You can add namespaces to properties. They will be used to query the document along with the selector. This can be useful to parse XML files. Yes, wombat can also scrape XML files. Yay! The syntax is:

class LastFmScraper
  include Wombat::Crawler
  base_url "http://ws.audioscrobbler.com"
  path "/2.0/?method=geo.getevents&location=San%20Francisco&api_key=<YOUR_LASTFM_API_KEY>"
  document_format :xml

  locations 'xpath=//event', :iterator do
    latitude "xpath=./venue/location/geo:point/geo:lat", :text, { 'geo' => 'http://www.w3.org/2003/01/geo/wgs84_pos' }
    longitude "xpath=./venue/location/geo:point/geo:long", :text, { 'geo' => 'http://www.w3.org/2003/01/geo/wgs84_pos' }
  end
end

Note that we used above the option document_format :xml. This is another special property that tells the type of document we are supposed to parse.

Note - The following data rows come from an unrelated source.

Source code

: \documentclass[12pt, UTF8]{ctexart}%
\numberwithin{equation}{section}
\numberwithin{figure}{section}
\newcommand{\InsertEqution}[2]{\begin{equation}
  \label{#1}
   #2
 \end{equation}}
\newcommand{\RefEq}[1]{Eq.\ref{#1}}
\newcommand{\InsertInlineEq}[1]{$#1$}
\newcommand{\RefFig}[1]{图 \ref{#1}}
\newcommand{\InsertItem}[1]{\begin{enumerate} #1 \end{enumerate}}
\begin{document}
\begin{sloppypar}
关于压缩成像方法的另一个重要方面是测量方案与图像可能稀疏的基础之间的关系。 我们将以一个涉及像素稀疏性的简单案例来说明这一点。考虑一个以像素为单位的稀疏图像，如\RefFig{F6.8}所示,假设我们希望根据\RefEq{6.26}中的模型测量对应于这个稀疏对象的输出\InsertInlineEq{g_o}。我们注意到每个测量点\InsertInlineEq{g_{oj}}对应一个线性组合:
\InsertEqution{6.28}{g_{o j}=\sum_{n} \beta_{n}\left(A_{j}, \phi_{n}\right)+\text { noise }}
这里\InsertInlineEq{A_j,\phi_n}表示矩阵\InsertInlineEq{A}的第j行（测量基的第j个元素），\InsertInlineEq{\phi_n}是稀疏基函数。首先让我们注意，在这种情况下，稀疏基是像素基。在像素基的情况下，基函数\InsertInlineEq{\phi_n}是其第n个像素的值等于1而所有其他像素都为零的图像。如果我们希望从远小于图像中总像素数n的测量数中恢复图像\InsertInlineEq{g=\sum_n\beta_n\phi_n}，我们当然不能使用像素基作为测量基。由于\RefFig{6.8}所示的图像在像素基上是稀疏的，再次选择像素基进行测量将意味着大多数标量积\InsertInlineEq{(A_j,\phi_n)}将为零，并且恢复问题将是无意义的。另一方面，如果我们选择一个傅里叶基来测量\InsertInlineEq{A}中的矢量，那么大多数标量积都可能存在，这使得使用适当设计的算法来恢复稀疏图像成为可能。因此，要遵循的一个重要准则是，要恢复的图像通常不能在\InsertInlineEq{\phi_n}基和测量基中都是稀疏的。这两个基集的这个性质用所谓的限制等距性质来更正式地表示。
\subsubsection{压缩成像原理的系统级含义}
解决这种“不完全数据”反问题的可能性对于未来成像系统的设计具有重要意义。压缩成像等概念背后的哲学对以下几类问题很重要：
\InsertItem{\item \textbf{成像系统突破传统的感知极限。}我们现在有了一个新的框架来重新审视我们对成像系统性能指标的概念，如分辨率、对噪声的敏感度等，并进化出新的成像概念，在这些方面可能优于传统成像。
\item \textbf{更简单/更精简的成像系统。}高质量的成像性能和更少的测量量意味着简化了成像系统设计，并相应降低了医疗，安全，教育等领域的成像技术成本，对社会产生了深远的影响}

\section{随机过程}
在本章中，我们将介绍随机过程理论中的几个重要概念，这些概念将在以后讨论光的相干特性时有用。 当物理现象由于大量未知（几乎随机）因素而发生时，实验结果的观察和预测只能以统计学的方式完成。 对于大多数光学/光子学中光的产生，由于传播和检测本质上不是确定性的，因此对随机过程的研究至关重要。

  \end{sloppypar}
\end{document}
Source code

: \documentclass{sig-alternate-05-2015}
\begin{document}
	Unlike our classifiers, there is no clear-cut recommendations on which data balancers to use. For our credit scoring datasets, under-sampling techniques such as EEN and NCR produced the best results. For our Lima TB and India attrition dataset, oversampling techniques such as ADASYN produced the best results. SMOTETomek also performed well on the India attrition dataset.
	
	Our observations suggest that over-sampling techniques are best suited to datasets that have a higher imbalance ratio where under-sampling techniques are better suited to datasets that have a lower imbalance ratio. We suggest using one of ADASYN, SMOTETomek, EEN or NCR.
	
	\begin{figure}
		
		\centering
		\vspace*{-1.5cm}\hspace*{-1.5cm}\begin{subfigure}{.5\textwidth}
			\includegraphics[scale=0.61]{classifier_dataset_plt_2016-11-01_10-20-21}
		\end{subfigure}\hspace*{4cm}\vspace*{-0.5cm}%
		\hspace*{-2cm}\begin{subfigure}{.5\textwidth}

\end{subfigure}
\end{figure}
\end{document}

It defaults to :html, so usually you won't need to specify this. If you want to parse a xml, you can say that by format :xml. The only 2 formats supported so far are html and xml.

If you are going to specify a namespace, you have to also say the type of property you are requesting (:text, :html or :list) as the second argument, before the namespace and after the selector. The namespace must be a hash with keys being the namespace name, and values being the namespace url.